(SUPPLIED MATERIAL begins)

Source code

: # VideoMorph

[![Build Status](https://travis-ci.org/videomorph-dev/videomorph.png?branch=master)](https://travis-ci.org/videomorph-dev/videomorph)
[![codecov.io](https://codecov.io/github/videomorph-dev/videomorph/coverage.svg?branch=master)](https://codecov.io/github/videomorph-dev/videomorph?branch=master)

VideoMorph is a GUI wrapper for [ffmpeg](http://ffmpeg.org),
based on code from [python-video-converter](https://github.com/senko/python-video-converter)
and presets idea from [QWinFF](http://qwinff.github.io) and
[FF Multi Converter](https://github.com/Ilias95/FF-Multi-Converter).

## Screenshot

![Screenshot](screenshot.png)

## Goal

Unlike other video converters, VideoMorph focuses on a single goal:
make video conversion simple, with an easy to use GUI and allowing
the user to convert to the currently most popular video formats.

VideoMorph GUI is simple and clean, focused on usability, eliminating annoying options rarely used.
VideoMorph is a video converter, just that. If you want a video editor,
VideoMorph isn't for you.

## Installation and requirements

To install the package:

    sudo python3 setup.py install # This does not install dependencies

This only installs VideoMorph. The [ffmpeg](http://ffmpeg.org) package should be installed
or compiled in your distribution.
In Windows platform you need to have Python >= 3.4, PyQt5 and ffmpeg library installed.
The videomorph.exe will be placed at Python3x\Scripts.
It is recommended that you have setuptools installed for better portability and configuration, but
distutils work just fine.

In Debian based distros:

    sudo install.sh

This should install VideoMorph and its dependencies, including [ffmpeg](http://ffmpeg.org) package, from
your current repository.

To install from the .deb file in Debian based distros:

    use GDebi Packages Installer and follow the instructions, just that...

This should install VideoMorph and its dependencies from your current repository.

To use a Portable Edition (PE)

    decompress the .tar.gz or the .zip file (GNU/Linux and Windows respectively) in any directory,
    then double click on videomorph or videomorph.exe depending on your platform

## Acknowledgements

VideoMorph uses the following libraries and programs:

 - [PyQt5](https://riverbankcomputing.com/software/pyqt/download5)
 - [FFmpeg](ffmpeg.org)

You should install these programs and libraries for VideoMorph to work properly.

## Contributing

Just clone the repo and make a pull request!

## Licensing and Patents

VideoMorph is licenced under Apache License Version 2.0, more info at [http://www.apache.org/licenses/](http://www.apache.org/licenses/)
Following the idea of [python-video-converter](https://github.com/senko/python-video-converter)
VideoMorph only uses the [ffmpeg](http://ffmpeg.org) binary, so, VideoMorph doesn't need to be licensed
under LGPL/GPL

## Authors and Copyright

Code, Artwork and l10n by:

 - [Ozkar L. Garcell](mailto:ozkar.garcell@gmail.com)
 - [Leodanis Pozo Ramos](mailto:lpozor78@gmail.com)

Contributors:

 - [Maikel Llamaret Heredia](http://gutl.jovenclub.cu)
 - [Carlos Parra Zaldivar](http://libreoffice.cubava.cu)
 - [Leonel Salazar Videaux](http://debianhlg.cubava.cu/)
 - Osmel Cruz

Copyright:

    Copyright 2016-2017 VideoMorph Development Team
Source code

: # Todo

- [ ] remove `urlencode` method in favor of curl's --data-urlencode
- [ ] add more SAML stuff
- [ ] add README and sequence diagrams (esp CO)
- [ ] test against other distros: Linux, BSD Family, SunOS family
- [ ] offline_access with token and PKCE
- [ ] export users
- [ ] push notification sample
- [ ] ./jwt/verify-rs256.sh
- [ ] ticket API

(SUPPLIED MATERIAL ends)

▶ _INSTRUCTIONS TO FOLLOW_
Go to the line holding "## Licensing and Patents" in the entries above and return it, along with every line after it, exactly as written.

▶ _YOUR SOLUTION_
## Licensing and Patents

VideoMorph is licenced under Apache License Version 2.0, more info at [http://www.apache.org/licenses/](http://www.apache.org/licenses/)
Following the idea of [python-video-converter](https://github.com/senko/python-video-converter)
VideoMorph only uses the [ffmpeg](http://ffmpeg.org) binary, so, VideoMorph doesn't need to be licensed
under LGPL/GPL

## Authors and Copyright

Code, Artwork and l10n by:

 - [Ozkar L. Garcell](mailto:ozkar.garcell@gmail.com)
 - [Leodanis Pozo Ramos](mailto:lpozor78@gmail.com)

Contributors:

 - [Maikel Llamaret Heredia](http://gutl.jovenclub.cu)
 - [Carlos Parra Zaldivar](http://libreoffice.cubava.cu)
 - [Leonel Salazar Videaux](http://debianhlg.cubava.cu/)
 - Osmel Cruz

Copyright:

    Copyright 2016-2017 VideoMorph Development Team
Source code

: # Todo

- [ ] remove `urlencode` method in favor of curl's --data-urlencode
- [ ] add more SAML stuff
- [ ] add README and sequence diagrams (esp CO)
- [ ] test against other distros: Linux, BSD Family, SunOS family
- [ ] offline_access with token and PKCE
- [ ] export users
- [ ] push notification sample
- [ ] ./jwt/verify-rs256.sh
- [ ] ticket API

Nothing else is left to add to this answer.